> _Brief_: Using the listing below, copy every line that mentions "have".

# # # #

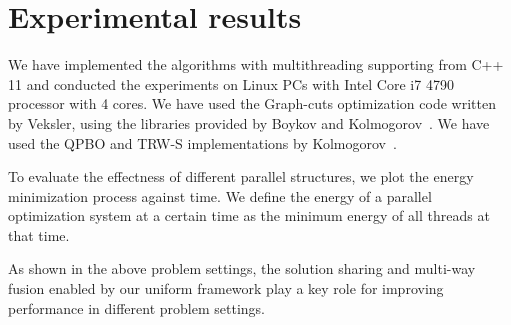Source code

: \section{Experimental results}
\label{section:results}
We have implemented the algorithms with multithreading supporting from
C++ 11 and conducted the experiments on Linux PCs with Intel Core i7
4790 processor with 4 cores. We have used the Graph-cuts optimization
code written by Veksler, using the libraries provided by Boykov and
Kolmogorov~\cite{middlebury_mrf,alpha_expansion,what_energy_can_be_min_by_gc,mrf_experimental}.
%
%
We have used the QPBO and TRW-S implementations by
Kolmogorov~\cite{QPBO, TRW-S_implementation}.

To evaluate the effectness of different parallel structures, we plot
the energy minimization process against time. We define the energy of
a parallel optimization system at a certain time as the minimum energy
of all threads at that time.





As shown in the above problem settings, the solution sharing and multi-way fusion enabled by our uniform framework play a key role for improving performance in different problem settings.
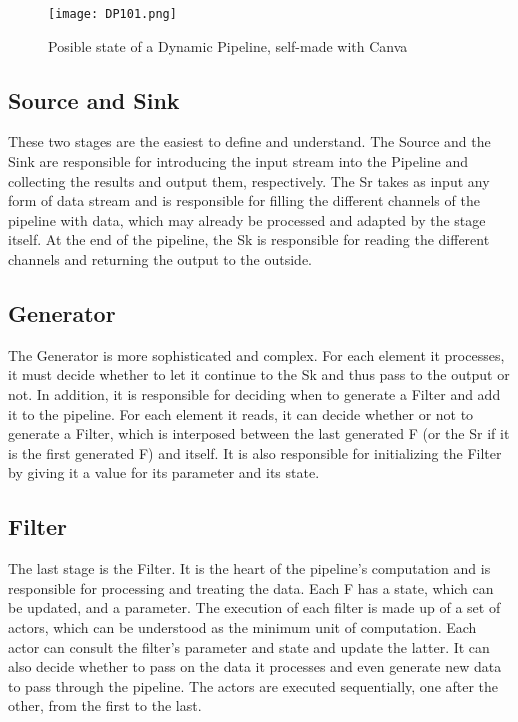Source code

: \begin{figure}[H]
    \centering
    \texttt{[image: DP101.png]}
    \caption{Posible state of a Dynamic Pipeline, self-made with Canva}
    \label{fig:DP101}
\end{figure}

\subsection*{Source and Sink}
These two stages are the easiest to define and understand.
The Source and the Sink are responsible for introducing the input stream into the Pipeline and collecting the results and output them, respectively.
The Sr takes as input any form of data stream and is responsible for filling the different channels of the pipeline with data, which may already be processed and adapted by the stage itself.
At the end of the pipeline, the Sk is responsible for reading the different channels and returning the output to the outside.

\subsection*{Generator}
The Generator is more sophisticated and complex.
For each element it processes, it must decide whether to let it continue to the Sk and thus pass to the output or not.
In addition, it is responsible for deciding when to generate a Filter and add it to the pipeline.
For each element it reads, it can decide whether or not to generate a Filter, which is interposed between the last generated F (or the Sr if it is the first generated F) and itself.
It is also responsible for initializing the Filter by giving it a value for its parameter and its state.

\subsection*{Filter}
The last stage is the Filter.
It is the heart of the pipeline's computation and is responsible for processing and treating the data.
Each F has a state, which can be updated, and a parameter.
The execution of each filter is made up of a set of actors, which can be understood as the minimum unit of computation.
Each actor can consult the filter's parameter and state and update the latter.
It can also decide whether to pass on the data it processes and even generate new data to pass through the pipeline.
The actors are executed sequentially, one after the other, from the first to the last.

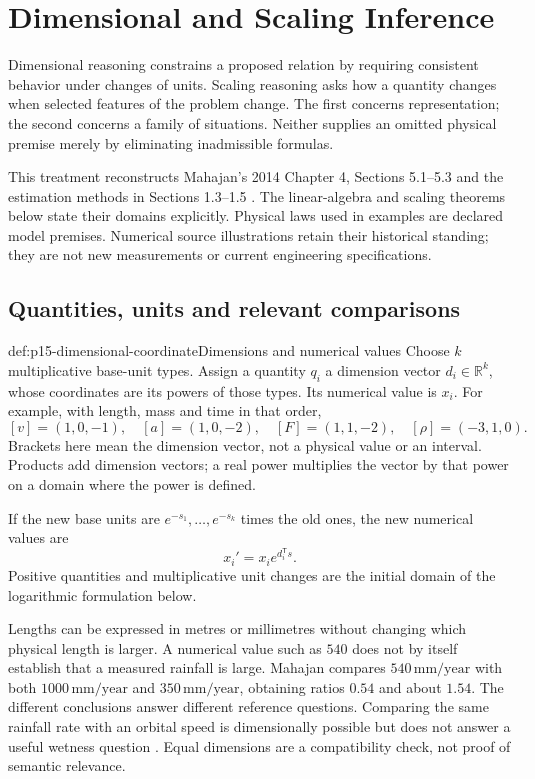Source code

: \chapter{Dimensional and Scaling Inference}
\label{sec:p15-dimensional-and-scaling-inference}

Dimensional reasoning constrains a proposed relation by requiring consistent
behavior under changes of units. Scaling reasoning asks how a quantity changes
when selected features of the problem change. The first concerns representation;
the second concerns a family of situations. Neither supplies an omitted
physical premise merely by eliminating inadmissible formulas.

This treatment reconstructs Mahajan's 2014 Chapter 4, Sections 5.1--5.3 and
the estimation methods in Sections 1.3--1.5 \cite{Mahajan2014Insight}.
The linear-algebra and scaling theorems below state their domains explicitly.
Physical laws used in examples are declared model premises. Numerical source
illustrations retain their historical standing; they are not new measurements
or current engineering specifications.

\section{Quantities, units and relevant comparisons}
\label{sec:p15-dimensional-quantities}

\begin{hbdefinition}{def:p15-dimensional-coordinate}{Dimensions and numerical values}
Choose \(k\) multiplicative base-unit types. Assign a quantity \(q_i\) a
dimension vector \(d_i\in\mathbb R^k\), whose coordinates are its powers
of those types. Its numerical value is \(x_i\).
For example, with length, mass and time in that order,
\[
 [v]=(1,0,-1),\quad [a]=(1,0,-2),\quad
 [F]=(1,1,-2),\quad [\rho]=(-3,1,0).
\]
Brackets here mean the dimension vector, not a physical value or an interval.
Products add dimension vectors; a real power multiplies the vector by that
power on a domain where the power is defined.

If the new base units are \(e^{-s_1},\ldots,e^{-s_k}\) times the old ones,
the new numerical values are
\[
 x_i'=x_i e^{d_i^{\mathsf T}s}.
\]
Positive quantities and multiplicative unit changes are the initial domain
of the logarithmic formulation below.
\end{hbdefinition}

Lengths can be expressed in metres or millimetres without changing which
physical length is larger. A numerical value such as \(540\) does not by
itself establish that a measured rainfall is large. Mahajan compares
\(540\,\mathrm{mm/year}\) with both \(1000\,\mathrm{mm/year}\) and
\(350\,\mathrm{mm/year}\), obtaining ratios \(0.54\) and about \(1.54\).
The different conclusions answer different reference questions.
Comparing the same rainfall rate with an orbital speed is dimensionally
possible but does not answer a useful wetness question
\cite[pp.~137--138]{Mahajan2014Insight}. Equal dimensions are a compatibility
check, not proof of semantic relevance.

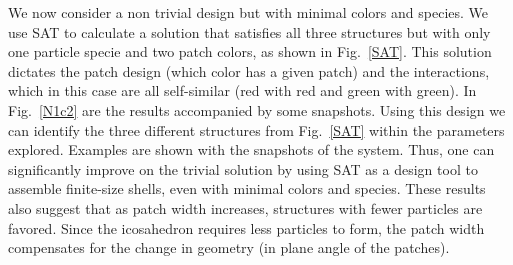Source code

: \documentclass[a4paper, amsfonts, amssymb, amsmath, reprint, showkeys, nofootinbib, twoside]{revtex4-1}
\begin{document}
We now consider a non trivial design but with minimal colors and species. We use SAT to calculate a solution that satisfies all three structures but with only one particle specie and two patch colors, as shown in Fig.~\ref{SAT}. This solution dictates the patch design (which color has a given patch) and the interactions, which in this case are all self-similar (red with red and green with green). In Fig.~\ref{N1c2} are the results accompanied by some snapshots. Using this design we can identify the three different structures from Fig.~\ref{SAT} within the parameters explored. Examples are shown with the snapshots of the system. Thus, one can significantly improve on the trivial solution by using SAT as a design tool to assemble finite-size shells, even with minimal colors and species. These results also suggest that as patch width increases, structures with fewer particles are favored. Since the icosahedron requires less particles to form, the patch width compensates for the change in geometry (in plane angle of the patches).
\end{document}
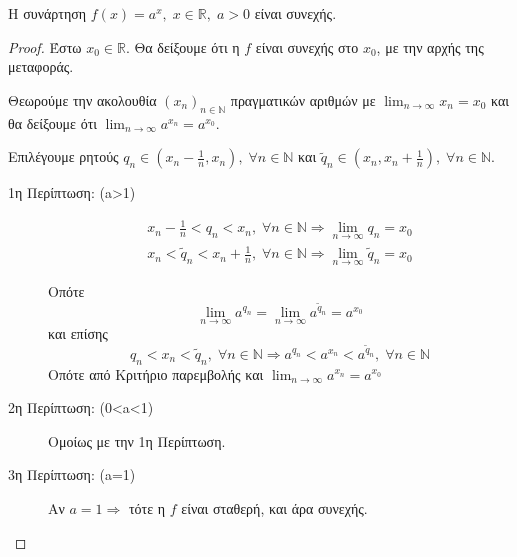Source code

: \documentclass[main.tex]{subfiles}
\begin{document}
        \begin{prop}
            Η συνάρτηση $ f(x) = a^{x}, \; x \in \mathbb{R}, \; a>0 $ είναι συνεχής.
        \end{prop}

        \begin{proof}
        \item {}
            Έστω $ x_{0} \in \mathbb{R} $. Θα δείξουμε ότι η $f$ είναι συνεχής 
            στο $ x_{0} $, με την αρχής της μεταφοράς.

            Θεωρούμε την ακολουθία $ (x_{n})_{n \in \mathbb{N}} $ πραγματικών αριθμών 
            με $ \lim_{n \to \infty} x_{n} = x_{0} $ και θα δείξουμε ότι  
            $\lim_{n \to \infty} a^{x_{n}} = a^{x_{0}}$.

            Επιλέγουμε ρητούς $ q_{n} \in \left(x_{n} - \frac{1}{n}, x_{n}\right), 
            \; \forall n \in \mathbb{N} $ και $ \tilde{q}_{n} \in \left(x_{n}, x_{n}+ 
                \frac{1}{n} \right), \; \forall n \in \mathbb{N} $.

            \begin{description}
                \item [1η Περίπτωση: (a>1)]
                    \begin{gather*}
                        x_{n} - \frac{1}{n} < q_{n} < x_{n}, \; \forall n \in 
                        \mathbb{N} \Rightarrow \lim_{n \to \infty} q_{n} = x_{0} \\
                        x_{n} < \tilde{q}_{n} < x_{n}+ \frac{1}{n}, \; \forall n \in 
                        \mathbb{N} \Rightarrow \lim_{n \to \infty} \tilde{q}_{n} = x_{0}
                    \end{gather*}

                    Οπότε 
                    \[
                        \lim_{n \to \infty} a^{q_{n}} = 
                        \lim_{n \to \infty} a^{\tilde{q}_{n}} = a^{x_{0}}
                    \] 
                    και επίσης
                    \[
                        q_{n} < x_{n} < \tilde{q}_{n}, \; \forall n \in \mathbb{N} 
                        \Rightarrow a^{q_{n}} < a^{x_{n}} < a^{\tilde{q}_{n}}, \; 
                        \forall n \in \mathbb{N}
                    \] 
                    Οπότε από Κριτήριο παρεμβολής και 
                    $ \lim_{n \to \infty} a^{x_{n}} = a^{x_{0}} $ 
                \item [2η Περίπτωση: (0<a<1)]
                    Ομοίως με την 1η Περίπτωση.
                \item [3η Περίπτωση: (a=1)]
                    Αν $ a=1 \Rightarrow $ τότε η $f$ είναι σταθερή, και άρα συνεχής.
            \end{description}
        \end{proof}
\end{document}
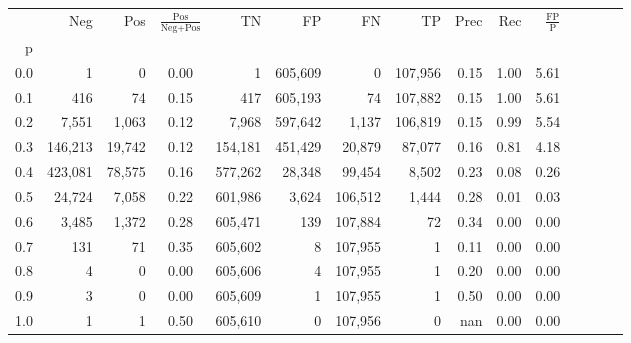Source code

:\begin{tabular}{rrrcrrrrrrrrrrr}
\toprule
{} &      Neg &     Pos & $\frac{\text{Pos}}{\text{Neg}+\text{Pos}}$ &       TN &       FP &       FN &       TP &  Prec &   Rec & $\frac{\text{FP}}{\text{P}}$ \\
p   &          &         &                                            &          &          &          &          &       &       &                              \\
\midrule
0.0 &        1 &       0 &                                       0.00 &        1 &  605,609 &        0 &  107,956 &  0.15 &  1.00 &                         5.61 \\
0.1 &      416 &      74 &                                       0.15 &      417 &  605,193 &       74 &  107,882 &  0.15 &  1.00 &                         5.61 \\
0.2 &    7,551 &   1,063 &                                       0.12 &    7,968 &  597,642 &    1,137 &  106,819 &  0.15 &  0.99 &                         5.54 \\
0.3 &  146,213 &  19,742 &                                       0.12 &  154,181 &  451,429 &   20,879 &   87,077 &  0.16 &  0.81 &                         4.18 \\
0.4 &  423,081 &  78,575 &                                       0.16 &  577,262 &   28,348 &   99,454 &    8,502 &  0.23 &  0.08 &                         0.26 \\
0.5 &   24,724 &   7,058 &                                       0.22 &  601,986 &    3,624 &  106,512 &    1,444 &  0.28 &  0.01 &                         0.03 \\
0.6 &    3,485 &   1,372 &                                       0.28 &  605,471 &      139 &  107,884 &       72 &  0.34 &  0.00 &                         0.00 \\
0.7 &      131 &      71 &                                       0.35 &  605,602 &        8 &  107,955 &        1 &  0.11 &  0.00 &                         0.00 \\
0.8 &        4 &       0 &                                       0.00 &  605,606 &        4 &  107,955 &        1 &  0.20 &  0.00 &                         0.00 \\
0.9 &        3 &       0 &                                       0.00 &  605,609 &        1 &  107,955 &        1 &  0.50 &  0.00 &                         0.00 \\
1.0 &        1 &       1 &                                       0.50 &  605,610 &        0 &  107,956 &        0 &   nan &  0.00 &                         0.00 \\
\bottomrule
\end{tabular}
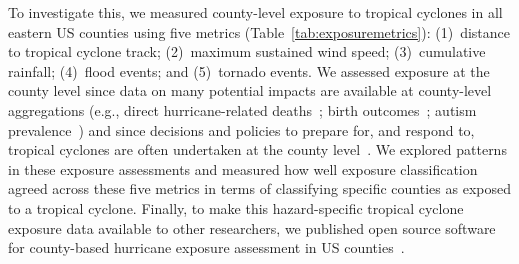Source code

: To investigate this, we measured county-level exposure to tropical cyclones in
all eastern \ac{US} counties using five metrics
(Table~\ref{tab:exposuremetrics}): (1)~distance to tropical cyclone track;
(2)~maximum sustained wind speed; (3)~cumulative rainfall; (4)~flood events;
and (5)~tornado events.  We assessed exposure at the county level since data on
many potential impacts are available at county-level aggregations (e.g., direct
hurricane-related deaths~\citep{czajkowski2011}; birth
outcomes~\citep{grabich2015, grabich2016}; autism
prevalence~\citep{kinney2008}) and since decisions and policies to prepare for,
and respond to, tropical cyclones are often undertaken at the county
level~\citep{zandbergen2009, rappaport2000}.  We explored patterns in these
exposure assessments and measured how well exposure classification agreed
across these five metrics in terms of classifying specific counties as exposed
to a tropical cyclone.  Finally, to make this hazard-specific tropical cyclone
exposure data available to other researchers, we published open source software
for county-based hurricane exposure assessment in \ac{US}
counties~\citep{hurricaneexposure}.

# # # #

> _Answer section_:
We have implemented the algorithms with multithreading supporting from
4790 processor with 4 cores. We have used the Graph-cuts optimization
We have used the QPBO and TRW-S implementations by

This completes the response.